Kremlin-installed authorities in four Ukrainian regions under Russian control claimed victory Tuesday in annexation votes, drawing global outrage, as Moscow warned it could use nuclear weapons to defend the territories.
Ukraine and its allies have denounced the so-called referendums as a sham, saying the West would never recognise the results of the ballots that have dramatically ratcheted up the stakes of Russia's seven-month invasion.
Pro-Russian authorities in Zaporizhzhia said 93.11 per cent of voters backed joining Russia, according to preliminary results on Tuesday evening.

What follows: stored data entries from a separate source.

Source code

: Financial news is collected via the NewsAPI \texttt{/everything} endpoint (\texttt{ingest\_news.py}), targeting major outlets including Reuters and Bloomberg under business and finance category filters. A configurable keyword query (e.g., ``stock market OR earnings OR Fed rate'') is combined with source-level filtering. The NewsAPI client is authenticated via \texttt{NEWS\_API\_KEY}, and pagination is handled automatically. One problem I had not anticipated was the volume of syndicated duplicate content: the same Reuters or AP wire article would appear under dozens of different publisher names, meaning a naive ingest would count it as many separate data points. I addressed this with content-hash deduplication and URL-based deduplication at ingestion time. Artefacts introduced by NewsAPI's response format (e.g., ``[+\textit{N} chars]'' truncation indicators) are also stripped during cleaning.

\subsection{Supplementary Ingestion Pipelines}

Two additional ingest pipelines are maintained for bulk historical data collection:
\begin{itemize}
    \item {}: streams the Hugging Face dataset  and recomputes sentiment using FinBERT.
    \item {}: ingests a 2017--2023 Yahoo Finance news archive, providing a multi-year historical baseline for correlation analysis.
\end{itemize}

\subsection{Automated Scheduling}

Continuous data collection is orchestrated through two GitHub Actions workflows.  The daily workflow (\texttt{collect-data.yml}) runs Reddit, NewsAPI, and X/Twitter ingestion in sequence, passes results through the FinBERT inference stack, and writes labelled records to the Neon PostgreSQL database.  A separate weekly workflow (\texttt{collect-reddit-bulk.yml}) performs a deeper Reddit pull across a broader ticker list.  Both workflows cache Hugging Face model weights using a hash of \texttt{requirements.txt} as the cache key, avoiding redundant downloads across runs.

In Kherson, another Moscow-occupied region in southern Ukraine, officials said more than 87.05 per cent of electors supported the move after all the ballots were counted.
In the eastern Lugansk region controlled by pro-Russia separatists, local authorities said more than 98.42 per cent voted in favour of annexation, according to local authorities.
And officials in the Moscow-held Donetsk region claimed victory as well, with the local poll body saying 99.23 per cent of the vote was for annexation.
"Saving people in the territories where this referendum is taking place... is the focus of the attention of our entire society and of the entire country," Russian President Vladimir Putin said earlier during a televised meeting with officials.
His spokesman Dmitry Peskov said the votes would have "radical" legal implications and that the so-called referendums "will also have consequences for security", referring to Moscow's threats to use nuclear weapons to defend its territory.
Ukraine's President Volodymyr Zelenskyy vowed Tuesday that Kyiv would defend its citizens in Moscow-held regions and rejected the referendums as a "farce."
And he said the votes mean Kyiv will not negotiate with Moscow.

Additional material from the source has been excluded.